I hope you slept over January 21st. If you haven’t, then you are probably in the great majority of those who watched their New Year’s resolutions collapse and end up on the shelf called “Failure.” Soon, dust will fall on it, and you will once again be angry at yourself and your weakness. I have good news for you – you and 90% of other people on January 21st realized that this year (again) they will not fulfill their New Year’s resolutions. So, you are not alone, you are not even a minority, and therefore – stop punishing yourself. Now is the right time to learn (if you haven’t yet) to be gentle to yourself.
Your only mistake is making New Year’s resolutions before learning how to do it. So, let’s get organized and systematic.
First things first – make a wish list. Write down everything that seems important to you – healthy diet, regular exercise, graduation, change of job or work place, new romantic relationship, new car, good relations with a colleague … all that is important to you at this moment. Then, start from the beginning and consider each item from the perspective of what is important to you. Yes, YOU. What is it that warms your soul? Is college graduation on your list because you or your parents want it? Be honest with yourself and brutally irreconcilable in deleting anything that is not yours. You have to work on your list to fulfill it, no one will do it for you. So, if your labor and effort is yours, and only yours, then a decision is yours and yours only.
Read your reduced list once again, this time thinking not what you need to do, but who you need to be to fulfill the goal(s) and, more importantly, who you will be when you reach it. How will you look, how will you feel, who will you be with, where will you be? Does your heart jump with joy and a feeling of contentment overwhelms you? Will you be at least a little bit better for yourself and for the people around you? Items that have passed this “passion stress” test deserve to remain on the list and be a part of your New Year’s resolutions.

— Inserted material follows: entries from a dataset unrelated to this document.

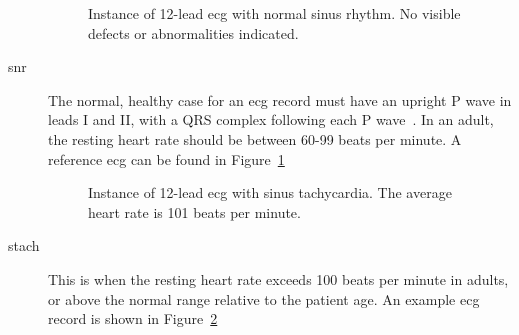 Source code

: \documentclass[\main/thesis.tex]{subfiles}
\begin{document}
\begin{description}
    \begin{figure}[ht]
        \centering
        \caption{Instance of 12-lead \gls{ecg} with normal sinus rhythm. No visible defects or abnormalities indicated.}
        \label{fig:full_SNR}
    \end{figure}
    \item[\gls{snr}] The normal, healthy case for an \gls{ecg} record must have an upright P wave in leads I and II, with a QRS complex following each P wave~\cite{meek_introduction_2002}. In an adult, the resting heart rate should be between 60-99 beats per minute.
    A reference \gls{ecg} can be found in Figure~\ref{fig:full_SNR}

    \begin{figure}[ht]
        \centering
        \caption{Instance of 12-lead \gls{ecg} with sinus tachycardia. The average heart rate is 101 beats per minute.}
        \label{fig:full_STach}
    \end{figure}
    \item[\gls{stach}] This is when the resting heart rate exceeds 100 beats per minute in adults, or above the normal range relative to the patient age.
    An example \gls{ecg} record is shown in Figure~\ref{fig:full_STach}


\end{description}
\end{document}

Take time to visualize a better version of yourself, because this picture will be your main motivator to endure. This is your “Big Why”. And only when you know “why”, you can solve “how”.

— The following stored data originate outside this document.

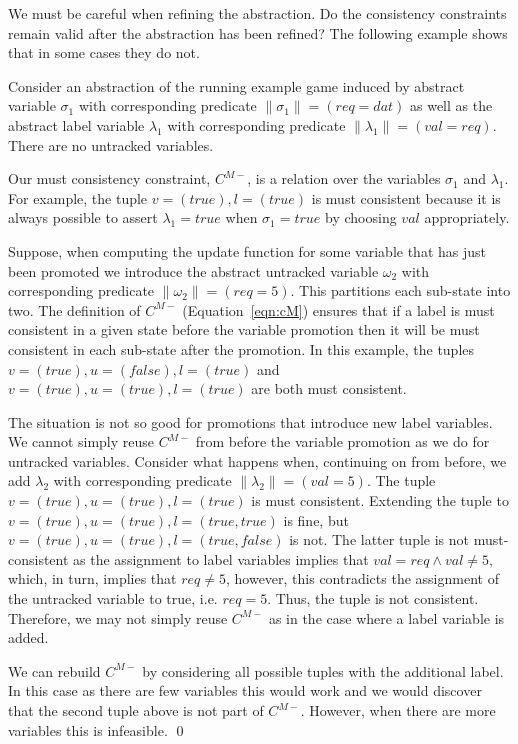 We must be careful when refining the abstraction. Do the consistency constraints remain valid after the abstraction has been refined? The following example shows that in some cases they do not.

\begin{ex}
    Consider an abstraction of the running example game induced by abstract variable $\sigma_1$ with corresponding predicate $\|\sigma_1\| = (req=dat)$ as well as the abstract label variable $\lambda_1$ with corresponding predicate $\|\lambda_1\| = (val=req)$. There are no untracked variables.

    Our must consistency constraint, $C^{M-}$, is a relation over the variables $\sigma_1$ and $\lambda_1$. For example, the tuple $v=(true), l=(true)$ is must consistent because it is always possible to assert $\lambda_1=true$ when $\sigma_1=true$ by choosing $val$ appropriately.

Suppose, when computing the update function for some variable that has just been promoted we introduce the abstract untracked variable $\omega_2$ with corresponding predicate $\|\omega_2\| = (req=5)$. This partitions each sub-state into two. The definition of $C^{M-}$ (Equation~\ref{eqn:cM}) ensures that if a label is must consistent in a given state before the variable promotion then it will be must consistent in each sub-state after the promotion. In this example, the tuples $v=(true), u=(false), l=(true)$ and $v=(true), u=(true), l=(true)$ are both must consistent. 

    The situation is not so good for promotions that introduce new label variables. We cannot simply reuse $C^{M-}$ from before the variable promotion as we do for untracked variables. Consider what happens when, continuing on from before, we add $\lambda_2$ with corresponding predicate $\|\lambda_2\| = (val=5)$. The tuple $v=(true), u=(true), l=(true)$ is must consistent. Extending the tuple to $v=(true), u=(true), l=(true, true)$ is fine, but $v=(true), u=(true), l=(true, false)$ is not. The latter tuple is not must-consistent as the assignment to label variables implies that $val = req \land val\neq5$, which, in turn, implies that $req\neq5$, however, this contradicts the assignment of the untracked variable to true, i.e. $req=5$. Thus, the tuple is not consistent. Therefore, we may not simply reuse $C^{M-}$ as in the case where a label variable is added. 

    We can rebuild $C^{M-}$ by considering all possible tuples with the additional label. In this case as there are few variables this would work and we would discover that the second tuple above is not part of $C^{M-}$. However, when there are more variables this is infeasible. 
    \qed
\end{ex}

The most common reason for failing to keep up with New Year’s resolutions is biting more than you can swallow. You suddenly decided to change your whole life from the root or to easily adopt a new habit that is diametrically different from what you had been doing. Did you expect to wake up on January 1st as a person who is fit, loves to work out at the gym and runs 10km every day? Really? Maybe so, but only if you were just like that on December 31st. Grandiose expectations lead to grand disappointments. Dream big, fly to the sky, but keep your feet on the ground. It is a good idea to divide each of your goals into smaller parts. The smaller part will require less effort, and it is less likely you will find an excuse not to do it. It is best to look at the goal as a series of small actions, so small that you would feel stupid not to do them. For example, if it is imperative for your dental health to floss every day, place the thread in the toothbrush jar so that every time you brush your teeth, your thread is at your hands as well. Or, if you decide to stop drinking sweet drinks, stop buying one of the beverages every week. For example, in the first week, stop buying Coca Cola, the second week Coca Cola and Fanta, the third week Coca Cola, Fanta and Sprite and so on. When your “challengers” are not at your fingertips, it will be much easier for you to protect yourself from temptation.

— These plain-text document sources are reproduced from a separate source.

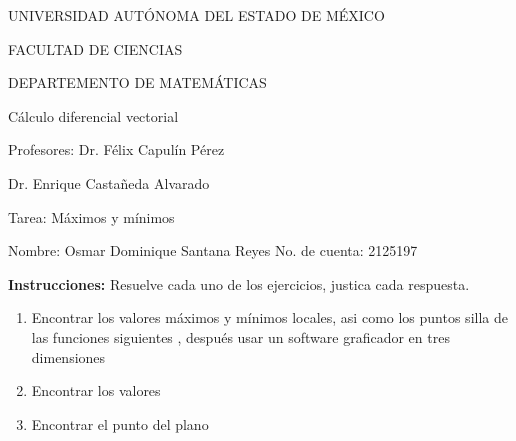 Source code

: \documentclass[fleqn]{article}
\begin{document}
    \begin{center}
        UNIVERSIDAD AUTÓNOMA DEL ESTADO DE MÉXICO

        \vspace{-2mm}
        FACULTAD DE CIENCIAS
        
        \vspace{-2mm}
        DEPARTEMENTO DE MATEMÁTICAS
        
        \vspace{-2mm}
        Cálculo diferencial vectorial
        
        \vspace{-2mm}
        Profesores: Dr. Félix Capulín Pérez
        
        \vspace{-2mm}
        Dr. Enrique Castañeda Alvarado
        
        \vspace{-2mm}
        Tarea: Máximos y mínimos
    \end{center}

    Nombre: Osmar Dominique Santana Reyes \hfill No. de cuenta: 2125197

    \textbf{Instrucciones: } Resuelve cada uno de los ejercicios, justica cada respuesta.

    \begin{enumerate}
        \item Encontrar los valores máximos y mínimos locales, asi como los puntos silla de las funciones siguientes , después usar un software graficador en tres dimensiones
        \item Encontrar los valores
        \item Encontrar el punto del plano
    \end{enumerate}
\end{document}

A year is too long to maintain your motivation at a high level all the time. Help yourself by celebrating every little success along the way. Every small step in the right direction brings you closer to your goal. For most people, success is the strongest motivator. With every success, no matter how small, say to yourself, “If I did it once, I can do it always.” You may find it useful to keep a journal. You do not have to keep a full diary and describe in detail what and how you did it. Write down a short note of what you achieved on that day. When you feel like your motivation is going down, browse your journal and remind yourself of what you’ve already achieved and how much effort you have already invested. Ask yourself would you let it all go to waste?
Be ready to slip off sometimes. Do not allow yourself to declare one failure as a failure. Reasonably and explicitly acknowledge what had happened and get back on track. Do not ask for a reason beyond learning lesson and do not make an excuse. Simply – accept that it happened, that one failure is not the end of the world and return to your plan to fulfill your goal.
And, most importantly, enjoy yourself! Love what you do, believe in your power to change, and with joy and gratitude welcome the best version of you that is coming.